E se avessero svolto il compito con minor scrupolo, insieme a lui
avrebbero perso la vita ottantamila
uomini scelti. Fatti i conti, aveva grano a malapena per trenta giorni,
ma se lo razionava, poteva resistere
anche un po' di più. Con tali compiti, prima di mezzanotte fa uscire,
in silenzio, la cavalleria nel settore dove i nostri lavori non
erano ancora arrivati. Ordina
la consegna di tutto il grano; fissa la pena capitale per chi non avesse
obbedito; quanto al bestiame, fornito in grande
quantità dai Mandubi, distribuisce a ciascuno la sua parte; fa economia
di grano e comincia a razionarlo; accoglie entro le mura tutte
le truppe prima schierate davanti
alla città. Prese tali misure, attende i rinforzi della Gallia e
si prepara a guidare le operazioni.
LXXII
Cesare, appena ne fu informato
dai fuggiaschi e dai prigionieri, approntò una linea di fortificazione
come segue: scavò una fossa di venti piedi,
con le pareti verticali, facendo sì che la larghezza del fondo corrispondesse
alla distanza tra i bordi superiori; tutte le altre opere
difensive le costruì più
indietro, a quattrocento piedi dalla fossa: avendo dovuto abbracciare uno
spazio così vasto e non essendo facile dislocare
soldati lungo tutto il perimetro, voleva impedire che i nemici, all'improvviso
o nel corso della notte, piombassero sulle nostre fortificazioni,
oppure che durante il giorno potessero scagliare dardi sui nostri occupati
nei lavori. A tale distanza, dunque, scavò due fosse
della stessa profondità,
larghe quindici piedi. Delle due, la più interna, situata in zone
pianeggianti e basse, venne riempita con acqua derivata
da un fiume. Ancor più indietro innalzò un terrapieno e un
vallo di dodici piedi, a cui aggiunse parapetto e merli, con grandi pali
sporgenti dalle commessure tra
i plutei e il terrapieno allo scopo di ritardare la scalata dei nemici.
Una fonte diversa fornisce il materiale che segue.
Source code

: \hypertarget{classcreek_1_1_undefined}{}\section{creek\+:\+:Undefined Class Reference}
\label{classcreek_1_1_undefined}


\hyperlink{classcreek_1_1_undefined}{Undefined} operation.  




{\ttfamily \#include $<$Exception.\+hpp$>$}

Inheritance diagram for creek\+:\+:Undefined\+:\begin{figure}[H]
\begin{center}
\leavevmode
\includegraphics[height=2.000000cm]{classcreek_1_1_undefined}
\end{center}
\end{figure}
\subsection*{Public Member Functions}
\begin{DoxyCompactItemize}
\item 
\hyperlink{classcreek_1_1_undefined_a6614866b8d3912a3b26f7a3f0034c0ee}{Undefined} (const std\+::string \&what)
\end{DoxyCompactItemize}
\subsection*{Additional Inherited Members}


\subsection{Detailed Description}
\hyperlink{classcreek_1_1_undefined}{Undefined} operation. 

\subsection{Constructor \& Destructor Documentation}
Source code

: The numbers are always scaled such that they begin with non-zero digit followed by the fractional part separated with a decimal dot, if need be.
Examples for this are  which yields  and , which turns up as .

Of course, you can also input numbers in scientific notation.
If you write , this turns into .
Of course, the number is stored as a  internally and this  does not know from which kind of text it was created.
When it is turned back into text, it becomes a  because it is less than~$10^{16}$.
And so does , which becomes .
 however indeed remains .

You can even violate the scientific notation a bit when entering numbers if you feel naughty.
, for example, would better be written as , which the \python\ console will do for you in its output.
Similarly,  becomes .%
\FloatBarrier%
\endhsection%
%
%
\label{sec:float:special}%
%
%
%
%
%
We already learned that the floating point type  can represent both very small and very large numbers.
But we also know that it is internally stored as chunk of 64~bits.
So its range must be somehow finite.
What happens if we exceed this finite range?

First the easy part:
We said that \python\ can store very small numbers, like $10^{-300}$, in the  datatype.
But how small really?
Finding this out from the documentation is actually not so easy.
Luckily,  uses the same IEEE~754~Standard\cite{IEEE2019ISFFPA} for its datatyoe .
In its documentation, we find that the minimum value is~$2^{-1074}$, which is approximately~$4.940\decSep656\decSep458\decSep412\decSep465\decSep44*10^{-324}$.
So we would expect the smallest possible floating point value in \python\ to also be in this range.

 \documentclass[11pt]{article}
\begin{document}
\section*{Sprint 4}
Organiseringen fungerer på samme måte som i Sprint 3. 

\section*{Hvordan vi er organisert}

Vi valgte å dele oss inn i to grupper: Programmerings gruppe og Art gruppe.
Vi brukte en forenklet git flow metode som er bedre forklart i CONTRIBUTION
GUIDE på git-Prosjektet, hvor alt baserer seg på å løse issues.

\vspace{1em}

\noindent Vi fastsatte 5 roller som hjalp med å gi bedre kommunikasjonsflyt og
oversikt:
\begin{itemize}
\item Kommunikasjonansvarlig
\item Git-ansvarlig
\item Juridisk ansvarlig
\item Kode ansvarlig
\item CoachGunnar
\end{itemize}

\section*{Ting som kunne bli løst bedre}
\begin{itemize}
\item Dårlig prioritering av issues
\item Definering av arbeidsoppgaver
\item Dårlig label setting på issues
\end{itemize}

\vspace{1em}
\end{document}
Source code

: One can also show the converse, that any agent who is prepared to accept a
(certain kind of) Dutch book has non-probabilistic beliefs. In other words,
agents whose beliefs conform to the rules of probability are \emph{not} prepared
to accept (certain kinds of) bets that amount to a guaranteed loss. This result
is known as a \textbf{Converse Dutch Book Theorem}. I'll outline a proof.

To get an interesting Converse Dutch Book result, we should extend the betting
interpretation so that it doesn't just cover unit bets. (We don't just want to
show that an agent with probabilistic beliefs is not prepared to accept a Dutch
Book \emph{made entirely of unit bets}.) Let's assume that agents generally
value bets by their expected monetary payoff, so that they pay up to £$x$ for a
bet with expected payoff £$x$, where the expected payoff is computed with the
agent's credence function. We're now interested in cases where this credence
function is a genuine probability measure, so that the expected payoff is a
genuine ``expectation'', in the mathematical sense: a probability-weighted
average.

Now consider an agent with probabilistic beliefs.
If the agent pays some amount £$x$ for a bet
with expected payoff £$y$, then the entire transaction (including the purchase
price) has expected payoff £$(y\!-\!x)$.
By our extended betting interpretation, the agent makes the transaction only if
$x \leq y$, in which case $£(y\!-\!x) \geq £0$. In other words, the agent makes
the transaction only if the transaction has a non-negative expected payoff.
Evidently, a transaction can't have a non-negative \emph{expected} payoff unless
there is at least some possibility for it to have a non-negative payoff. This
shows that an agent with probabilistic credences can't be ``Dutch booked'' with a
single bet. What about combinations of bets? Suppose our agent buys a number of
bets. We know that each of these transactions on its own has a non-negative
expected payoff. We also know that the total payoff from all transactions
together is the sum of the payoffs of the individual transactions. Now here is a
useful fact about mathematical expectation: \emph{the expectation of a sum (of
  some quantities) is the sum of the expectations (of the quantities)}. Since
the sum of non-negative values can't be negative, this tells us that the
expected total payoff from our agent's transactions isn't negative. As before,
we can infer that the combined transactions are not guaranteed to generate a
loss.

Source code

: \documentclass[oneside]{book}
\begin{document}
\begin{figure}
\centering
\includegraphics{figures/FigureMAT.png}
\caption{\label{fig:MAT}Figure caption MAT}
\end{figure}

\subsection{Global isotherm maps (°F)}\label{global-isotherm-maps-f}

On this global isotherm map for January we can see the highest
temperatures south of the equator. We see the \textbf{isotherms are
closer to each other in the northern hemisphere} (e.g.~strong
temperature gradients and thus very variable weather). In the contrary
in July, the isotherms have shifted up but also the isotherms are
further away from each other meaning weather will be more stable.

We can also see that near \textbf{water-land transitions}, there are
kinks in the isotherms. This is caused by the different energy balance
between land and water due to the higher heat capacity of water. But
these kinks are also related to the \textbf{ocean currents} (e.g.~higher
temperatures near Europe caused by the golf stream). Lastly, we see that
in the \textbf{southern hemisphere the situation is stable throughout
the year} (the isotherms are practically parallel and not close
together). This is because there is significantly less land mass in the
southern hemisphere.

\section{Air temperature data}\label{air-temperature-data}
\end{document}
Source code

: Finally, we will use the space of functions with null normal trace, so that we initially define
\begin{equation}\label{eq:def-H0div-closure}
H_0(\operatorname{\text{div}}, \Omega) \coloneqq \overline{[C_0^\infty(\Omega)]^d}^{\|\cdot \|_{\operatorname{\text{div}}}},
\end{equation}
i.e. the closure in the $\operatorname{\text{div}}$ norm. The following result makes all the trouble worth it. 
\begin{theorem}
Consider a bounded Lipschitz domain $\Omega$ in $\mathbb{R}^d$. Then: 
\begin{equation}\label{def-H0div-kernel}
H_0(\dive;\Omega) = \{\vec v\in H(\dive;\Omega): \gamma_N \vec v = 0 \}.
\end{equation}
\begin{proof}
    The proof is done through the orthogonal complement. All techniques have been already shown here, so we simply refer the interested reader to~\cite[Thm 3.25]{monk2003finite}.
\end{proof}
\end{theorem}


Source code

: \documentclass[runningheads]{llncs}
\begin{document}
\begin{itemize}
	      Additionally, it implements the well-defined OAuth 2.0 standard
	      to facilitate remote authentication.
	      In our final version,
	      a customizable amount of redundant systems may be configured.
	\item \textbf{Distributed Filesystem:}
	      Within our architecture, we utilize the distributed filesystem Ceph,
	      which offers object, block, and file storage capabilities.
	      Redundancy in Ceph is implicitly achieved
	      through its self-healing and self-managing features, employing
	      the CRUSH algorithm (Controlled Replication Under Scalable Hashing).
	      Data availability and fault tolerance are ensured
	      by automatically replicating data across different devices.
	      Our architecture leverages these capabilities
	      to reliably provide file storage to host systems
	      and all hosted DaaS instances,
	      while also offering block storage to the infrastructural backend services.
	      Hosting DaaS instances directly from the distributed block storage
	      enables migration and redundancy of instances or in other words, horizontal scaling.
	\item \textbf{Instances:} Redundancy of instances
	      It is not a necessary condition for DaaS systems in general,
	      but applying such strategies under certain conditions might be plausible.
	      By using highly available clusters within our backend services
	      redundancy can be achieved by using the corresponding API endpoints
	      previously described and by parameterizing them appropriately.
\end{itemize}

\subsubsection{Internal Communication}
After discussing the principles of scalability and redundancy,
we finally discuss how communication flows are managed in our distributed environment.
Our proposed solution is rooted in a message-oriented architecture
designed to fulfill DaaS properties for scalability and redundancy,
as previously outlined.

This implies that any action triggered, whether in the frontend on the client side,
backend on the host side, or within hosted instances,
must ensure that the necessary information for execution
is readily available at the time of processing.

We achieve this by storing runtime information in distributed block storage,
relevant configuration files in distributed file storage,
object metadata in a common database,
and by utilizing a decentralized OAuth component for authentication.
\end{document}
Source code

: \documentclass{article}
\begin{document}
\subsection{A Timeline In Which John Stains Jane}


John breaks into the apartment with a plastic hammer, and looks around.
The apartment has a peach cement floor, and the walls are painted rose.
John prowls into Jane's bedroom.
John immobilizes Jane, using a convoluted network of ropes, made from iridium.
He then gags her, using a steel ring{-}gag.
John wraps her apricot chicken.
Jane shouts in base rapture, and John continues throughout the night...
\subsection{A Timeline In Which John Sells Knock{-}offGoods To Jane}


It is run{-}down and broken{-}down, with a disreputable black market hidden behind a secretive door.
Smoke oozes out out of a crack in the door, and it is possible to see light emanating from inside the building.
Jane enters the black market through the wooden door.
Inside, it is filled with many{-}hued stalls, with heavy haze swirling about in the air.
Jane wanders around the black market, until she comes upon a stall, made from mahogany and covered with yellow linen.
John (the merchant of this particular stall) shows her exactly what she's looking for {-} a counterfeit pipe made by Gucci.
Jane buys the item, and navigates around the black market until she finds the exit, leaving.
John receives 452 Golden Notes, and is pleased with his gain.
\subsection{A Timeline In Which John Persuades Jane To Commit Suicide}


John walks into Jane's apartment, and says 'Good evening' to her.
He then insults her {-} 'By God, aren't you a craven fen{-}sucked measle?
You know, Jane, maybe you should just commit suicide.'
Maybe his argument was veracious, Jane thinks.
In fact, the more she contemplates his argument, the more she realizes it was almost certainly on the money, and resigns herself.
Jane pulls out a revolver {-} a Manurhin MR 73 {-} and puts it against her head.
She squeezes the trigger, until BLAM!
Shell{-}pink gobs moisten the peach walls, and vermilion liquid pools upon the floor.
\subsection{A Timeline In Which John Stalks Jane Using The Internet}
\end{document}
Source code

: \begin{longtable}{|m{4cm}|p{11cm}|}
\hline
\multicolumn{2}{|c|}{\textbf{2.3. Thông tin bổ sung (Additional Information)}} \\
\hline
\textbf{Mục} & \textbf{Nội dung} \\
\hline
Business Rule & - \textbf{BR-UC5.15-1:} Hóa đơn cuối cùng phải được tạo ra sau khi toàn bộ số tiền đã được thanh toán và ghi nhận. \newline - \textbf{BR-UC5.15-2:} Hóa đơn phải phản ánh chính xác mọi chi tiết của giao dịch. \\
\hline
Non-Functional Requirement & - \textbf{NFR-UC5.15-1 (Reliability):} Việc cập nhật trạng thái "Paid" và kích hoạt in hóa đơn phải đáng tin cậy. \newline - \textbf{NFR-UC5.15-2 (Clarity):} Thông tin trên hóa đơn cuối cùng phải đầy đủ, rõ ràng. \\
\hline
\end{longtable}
Lungo tutto il perimetro delle difese innalzò
torrette distanti ottanta piedi l'una dall'altra.
LXXIII
Bisognava contemporaneamente
cercare legna e frumento e costruire fortificazioni così imponenti,
mentre i nostri effettivi non facevano che diminuire,
perché i soldati si allontanavano sempre più dal campo. E
alle volte i Galli assalivano le nostre difese e dalla città tentavano
sortite da più porte,
con grande slancio. Perciò, Cesare ritenne opportuno aggiungere
altre opere alle fortificazioni già approntate, per
poterle difendere con un numero
minore di soldati. Allora tagliò tronchi d'albero con i rami molto
robusti, li scortecciò e li rese molto aguzzi sulla
punta; poi, scavò fosse continue per la profondità di cinque
piedi. Qui piantò i tronchi e, perché non li potessero svellere,
li legò alla base,
lasciando sporgere i rami. A cinque a cinque erano le file, collegate tra
loro e raccordate: chi vi entrava, rimaneva trafitto sui pali
acutissimi. Li chiamammo cippi.
Davanti ai cippi scavò buche profonde tre piedi, leggermente più
strette verso il fondo e disposte per linee
oblique, come il cinque nei
dadi. Vi conficcò tronchi lisci, spessi quanto una coscia, molto
aguzzi e induriti col fuoco sulla punta, non lasciandoli
sporgere dal terreno più di quattro dita. Inoltre, per renderli
ben fermi e saldi, in basso aggiunse terra per un piede d'altezza e la
pressò; il resto del tronco
venne ricoperto di vimini e arbusti per nascondere l'insidia. Ne allineò
otto file, distanti tre piedi l'una dall'altra. Le denominammo,
per la somiglianza con il fiore, gigli. Davanti a esse vennero interrati
pioli lunghi un piede, forniti di un artiglio di ferro: ne
disseminammo un po' ovunque,
a breve distanza. Presero il nome di stimoli.
LXXIV
Terminate tali opere, seguendo
i terreni più favorevoli per conformazione naturale, costruì
una linea difensiva dello stesso genere, lunga quattordici
miglia, ma opposta alla prima, contro un nemico proveniente dalle spalle:
così, anche nel caso di un attacco in massa dopo la
sua partenza, gli avversari non
avrebbero potuto circondare i presidi delle fortificazioni, né i
nostri si sarebbero trovati costretti a sortite rischiose.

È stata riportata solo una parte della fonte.